╭─ Data excerpts

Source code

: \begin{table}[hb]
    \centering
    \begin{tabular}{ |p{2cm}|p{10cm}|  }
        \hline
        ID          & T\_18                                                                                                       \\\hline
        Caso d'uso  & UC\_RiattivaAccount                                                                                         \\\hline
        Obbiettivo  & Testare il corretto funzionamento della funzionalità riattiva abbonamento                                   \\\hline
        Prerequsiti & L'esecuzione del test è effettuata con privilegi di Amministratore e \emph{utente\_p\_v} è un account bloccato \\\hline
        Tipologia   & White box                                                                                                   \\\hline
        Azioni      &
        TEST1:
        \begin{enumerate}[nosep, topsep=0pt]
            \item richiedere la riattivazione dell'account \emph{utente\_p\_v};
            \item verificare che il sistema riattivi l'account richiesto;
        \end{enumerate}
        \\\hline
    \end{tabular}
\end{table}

╰─
╭─ Data excerpts

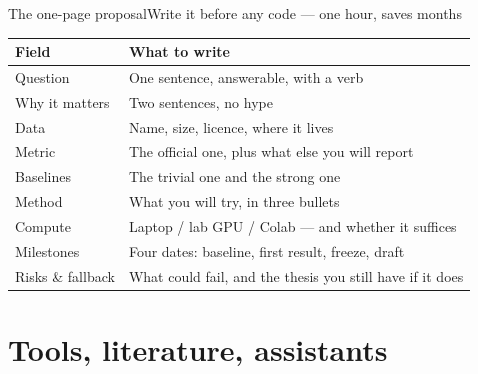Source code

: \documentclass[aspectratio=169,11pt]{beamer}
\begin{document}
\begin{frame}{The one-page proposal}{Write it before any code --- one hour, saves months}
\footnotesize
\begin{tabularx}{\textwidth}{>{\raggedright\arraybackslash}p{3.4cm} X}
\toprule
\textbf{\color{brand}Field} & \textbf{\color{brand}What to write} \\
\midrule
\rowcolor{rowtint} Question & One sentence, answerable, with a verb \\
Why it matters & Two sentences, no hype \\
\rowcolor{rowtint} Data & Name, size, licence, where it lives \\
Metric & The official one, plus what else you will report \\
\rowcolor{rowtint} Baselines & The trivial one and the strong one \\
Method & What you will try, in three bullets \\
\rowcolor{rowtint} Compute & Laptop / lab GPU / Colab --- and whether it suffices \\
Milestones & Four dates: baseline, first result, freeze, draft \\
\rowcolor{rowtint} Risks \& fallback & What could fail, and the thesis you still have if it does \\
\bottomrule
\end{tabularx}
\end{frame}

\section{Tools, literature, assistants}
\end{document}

╰─
╭─ Data excerpts

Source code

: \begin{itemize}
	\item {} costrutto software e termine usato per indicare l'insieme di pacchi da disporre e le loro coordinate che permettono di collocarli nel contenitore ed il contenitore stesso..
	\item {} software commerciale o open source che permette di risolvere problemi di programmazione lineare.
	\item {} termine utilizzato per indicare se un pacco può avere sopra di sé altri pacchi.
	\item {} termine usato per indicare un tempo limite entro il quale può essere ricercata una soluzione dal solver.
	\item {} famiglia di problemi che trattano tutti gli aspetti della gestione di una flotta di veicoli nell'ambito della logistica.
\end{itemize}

╰─

• _Exercise details_:
Bring together every line in the entries that holds the string "rowcolor".

• _Worked solution_:
\rowcolor{rowtint} Question & One sentence, answerable, with a verb \\
\rowcolor{rowtint} Data & Name, size, licence, where it lives \\
\rowcolor{rowtint} Baselines & The trivial one and the strong one \\
\rowcolor{rowtint} Compute & Laptop / lab GPU / Colab --- and whether it suffices \\
\rowcolor{rowtint} Risks \& fallback & What could fail, and the thesis you still have if it does \\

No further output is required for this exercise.